### Goal of the exercise
Please output each entry exactly as it appears.

*** Records provided ***

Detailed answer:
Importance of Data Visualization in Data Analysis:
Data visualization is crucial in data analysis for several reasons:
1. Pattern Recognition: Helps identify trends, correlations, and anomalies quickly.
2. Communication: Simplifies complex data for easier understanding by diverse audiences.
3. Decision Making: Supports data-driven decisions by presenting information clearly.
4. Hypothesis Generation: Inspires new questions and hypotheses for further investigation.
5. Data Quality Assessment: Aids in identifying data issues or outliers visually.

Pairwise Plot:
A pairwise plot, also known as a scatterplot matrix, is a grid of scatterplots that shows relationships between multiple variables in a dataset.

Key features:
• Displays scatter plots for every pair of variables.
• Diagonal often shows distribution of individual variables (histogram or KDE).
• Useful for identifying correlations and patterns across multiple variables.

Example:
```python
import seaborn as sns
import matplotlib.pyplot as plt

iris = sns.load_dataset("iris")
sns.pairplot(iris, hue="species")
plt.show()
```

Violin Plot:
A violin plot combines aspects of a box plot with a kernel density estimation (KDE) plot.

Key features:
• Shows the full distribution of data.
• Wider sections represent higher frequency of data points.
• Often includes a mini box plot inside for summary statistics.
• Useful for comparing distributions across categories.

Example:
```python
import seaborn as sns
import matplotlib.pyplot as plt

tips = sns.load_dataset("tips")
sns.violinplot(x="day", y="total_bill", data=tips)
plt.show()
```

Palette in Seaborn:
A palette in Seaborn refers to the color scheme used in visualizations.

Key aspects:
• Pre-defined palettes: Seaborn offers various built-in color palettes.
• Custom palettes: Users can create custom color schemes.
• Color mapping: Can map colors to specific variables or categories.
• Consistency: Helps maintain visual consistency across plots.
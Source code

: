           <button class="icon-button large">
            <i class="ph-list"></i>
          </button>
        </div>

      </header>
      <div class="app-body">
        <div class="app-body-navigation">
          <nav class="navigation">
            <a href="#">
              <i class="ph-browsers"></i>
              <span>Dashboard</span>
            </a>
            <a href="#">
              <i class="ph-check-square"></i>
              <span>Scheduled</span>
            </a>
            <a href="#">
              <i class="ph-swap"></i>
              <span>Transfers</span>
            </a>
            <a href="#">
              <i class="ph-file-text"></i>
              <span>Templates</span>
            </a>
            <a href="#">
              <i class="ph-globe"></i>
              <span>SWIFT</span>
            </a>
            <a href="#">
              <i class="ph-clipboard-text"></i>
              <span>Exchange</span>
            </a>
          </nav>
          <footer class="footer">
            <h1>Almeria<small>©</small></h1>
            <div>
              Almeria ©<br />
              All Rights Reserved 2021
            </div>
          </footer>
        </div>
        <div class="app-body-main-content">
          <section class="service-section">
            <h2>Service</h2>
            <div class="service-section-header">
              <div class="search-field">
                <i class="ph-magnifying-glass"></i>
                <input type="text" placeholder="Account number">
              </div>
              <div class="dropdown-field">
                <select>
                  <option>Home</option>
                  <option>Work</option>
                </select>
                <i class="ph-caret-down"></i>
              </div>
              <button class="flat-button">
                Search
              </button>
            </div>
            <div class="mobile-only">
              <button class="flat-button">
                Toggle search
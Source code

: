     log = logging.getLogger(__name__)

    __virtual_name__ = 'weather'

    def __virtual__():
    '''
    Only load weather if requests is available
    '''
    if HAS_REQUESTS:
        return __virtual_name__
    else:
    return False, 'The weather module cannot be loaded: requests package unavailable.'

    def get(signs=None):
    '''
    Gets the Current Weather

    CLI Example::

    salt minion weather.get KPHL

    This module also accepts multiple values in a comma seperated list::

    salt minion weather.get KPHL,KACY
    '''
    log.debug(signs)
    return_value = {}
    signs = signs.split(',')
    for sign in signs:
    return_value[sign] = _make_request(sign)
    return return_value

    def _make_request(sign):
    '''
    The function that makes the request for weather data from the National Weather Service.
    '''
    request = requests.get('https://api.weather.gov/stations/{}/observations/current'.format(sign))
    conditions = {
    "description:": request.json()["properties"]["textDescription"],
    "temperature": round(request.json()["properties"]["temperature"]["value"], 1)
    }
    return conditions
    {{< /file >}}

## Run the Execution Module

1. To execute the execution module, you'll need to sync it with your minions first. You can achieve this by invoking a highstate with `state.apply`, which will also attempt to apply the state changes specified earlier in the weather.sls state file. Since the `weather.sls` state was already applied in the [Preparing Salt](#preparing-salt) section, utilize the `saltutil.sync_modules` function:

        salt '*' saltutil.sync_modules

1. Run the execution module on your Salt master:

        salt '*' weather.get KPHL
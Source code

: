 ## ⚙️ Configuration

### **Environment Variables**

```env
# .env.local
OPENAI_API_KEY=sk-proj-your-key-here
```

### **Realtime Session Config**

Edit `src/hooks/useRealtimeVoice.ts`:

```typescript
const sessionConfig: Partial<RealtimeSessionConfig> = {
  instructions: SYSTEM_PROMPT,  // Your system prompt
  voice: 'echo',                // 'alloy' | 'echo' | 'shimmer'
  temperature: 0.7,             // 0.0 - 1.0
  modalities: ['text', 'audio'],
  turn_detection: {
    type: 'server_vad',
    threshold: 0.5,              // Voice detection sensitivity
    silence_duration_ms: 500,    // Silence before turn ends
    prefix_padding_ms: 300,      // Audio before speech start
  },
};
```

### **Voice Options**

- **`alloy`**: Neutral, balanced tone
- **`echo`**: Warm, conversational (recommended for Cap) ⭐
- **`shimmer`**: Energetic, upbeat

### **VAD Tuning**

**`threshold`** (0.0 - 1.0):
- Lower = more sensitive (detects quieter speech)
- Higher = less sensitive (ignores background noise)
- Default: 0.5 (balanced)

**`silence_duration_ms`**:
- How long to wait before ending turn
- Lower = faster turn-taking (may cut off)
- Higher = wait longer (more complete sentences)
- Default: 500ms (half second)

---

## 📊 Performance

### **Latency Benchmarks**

***

### Exercise output
Detailed answer:
Importance of Data Visualization in Data Analysis:
Data visualization is crucial in data analysis for several reasons:
1. Pattern Recognition: Helps identify trends, correlations, and anomalies quickly.
2. Communication: Simplifies complex data for easier understanding by diverse audiences.
3. Decision Making: Supports data-driven decisions by presenting information clearly.
4. Hypothesis Generation: Inspires new questions and hypotheses for further investigation.
5. Data Quality Assessment: Aids in identifying data issues or outliers visually.

Pairwise Plot:
A pairwise plot, also known as a scatterplot matrix, is a grid of scatterplots that shows relationships between multiple variables in a dataset.

Key features:
• Displays scatter plots for every pair of variables.
• Diagonal often shows distribution of individual variables (histogram or KDE).
• Useful for identifying correlations and patterns across multiple variables.

Example:
```python
import seaborn as sns
import matplotlib.pyplot as plt

iris = sns.load_dataset("iris")
sns.pairplot(iris, hue="species")
plt.show()
```

Violin Plot:
A violin plot combines aspects of a box plot with a kernel density estimation (KDE) plot.

Key features:
• Shows the full distribution of data.
• Wider sections represent higher frequency of data points.
• Often includes a mini box plot inside for summary statistics.
• Useful for comparing distributions across categories.

Example:
```python
import seaborn as sns
import matplotlib.pyplot as plt

tips = sns.load_dataset("tips")
sns.violinplot(x="day", y="total_bill", data=tips)
plt.show()
```

Palette in Seaborn:
A palette in Seaborn refers to the color scheme used in visualizations.

Key aspects:
• Pre-defined palettes: Seaborn offers various built-in color palettes.
• Custom palettes: Users can create custom color schemes.
• Color mapping: Can map colors to specific variables or categories.
• Consistency: Helps maintain visual consistency across plots.
Source code

:           <button class="icon-button large">
            <i class="ph-list"></i>
          </button>
        </div>

      </header>
      <div class="app-body">
        <div class="app-body-navigation">
          <nav class="navigation">
            <a href="#">
              <i class="ph-browsers"></i>
              <span>Dashboard</span>
            </a>
            <a href="#">
              <i class="ph-check-square"></i>
              <span>Scheduled</span>
            </a>
            <a href="#">
              <i class="ph-swap"></i>
              <span>Transfers</span>
            </a>
            <a href="#">
              <i class="ph-file-text"></i>
              <span>Templates</span>
            </a>
            <a href="#">
              <i class="ph-globe"></i>
              <span>SWIFT</span>
            </a>
            <a href="#">
              <i class="ph-clipboard-text"></i>
              <span>Exchange</span>
            </a>
          </nav>
          <footer class="footer">
            <h1>Almeria<small>©</small></h1>
            <div>
              Almeria ©<br />
              All Rights Reserved 2021
            </div>
          </footer>
        </div>
        <div class="app-body-main-content">
          <section class="service-section">
            <h2>Service</h2>
            <div class="service-section-header">
              <div class="search-field">
                <i class="ph-magnifying-glass"></i>
                <input type="text" placeholder="Account number">
              </div>
              <div class="dropdown-field">
                <select>
                  <option>Home</option>
                  <option>Work</option>
                </select>
                <i class="ph-caret-down"></i>
              </div>
              <button class="flat-button">
                Search
              </button>
            </div>
            <div class="mobile-only">
              <button class="flat-button">
                Toggle search
Source code

:     log = logging.getLogger(__name__)

    __virtual_name__ = 'weather'

    def __virtual__():
    '''
    Only load weather if requests is available
    '''
    if HAS_REQUESTS:
        return __virtual_name__
    else:
    return False, 'The weather module cannot be loaded: requests package unavailable.'

    def get(signs=None):
    '''
    Gets the Current Weather

    CLI Example::

    salt minion weather.get KPHL

    This module also accepts multiple values in a comma seperated list::

    salt minion weather.get KPHL,KACY
    '''
    log.debug(signs)
    return_value = {}
    signs = signs.split(',')
    for sign in signs:
    return_value[sign] = _make_request(sign)
    return return_value

    def _make_request(sign):
    '''
    The function that makes the request for weather data from the National Weather Service.
    '''
    request = requests.get('https://api.weather.gov/stations/{}/observations/current'.format(sign))
    conditions = {
    "description:": request.json()["properties"]["textDescription"],
    "temperature": round(request.json()["properties"]["temperature"]["value"], 1)
    }
    return conditions
    {{< /file >}}

## Run the Execution Module

1. To execute the execution module, you'll need to sync it with your minions first. You can achieve this by invoking a highstate with `state.apply`, which will also attempt to apply the state changes specified earlier in the weather.sls state file. Since the `weather.sls` state was already applied in the [Preparing Salt](#preparing-salt) section, utilize the `saltutil.sync_modules` function:

        salt '*' saltutil.sync_modules

1. Run the execution module on your Salt master:

        salt '*' weather.get KPHL
Source code

: ## ⚙️ Configuration

### **Environment Variables**

```env
# .env.local
OPENAI_API_KEY=sk-proj-your-key-here
```

### **Realtime Session Config**

Edit `src/hooks/useRealtimeVoice.ts`:

```typescript
const sessionConfig: Partial<RealtimeSessionConfig> = {
  instructions: SYSTEM_PROMPT,  // Your system prompt
  voice: 'echo',                // 'alloy' | 'echo' | 'shimmer'
  temperature: 0.7,             // 0.0 - 1.0
  modalities: ['text', 'audio'],
  turn_detection: {
    type: 'server_vad',
    threshold: 0.5,              // Voice detection sensitivity
    silence_duration_ms: 500,    // Silence before turn ends
    prefix_padding_ms: 300,      // Audio before speech start
  },
};
```

### **Voice Options**

- **`alloy`**: Neutral, balanced tone
- **`echo`**: Warm, conversational (recommended for Cap) ⭐
- **`shimmer`**: Energetic, upbeat

### **VAD Tuning**

**`threshold`** (0.0 - 1.0):
- Lower = more sensitive (detects quieter speech)
- Higher = less sensitive (ignores background noise)
- Default: 0.5 (balanced)

**`silence_duration_ms`**:
- How long to wait before ending turn
- Lower = faster turn-taking (may cut off)
- Higher = wait longer (more complete sentences)
- Default: 500ms (half second)

---

## 📊 Performance

### **Latency Benchmarks**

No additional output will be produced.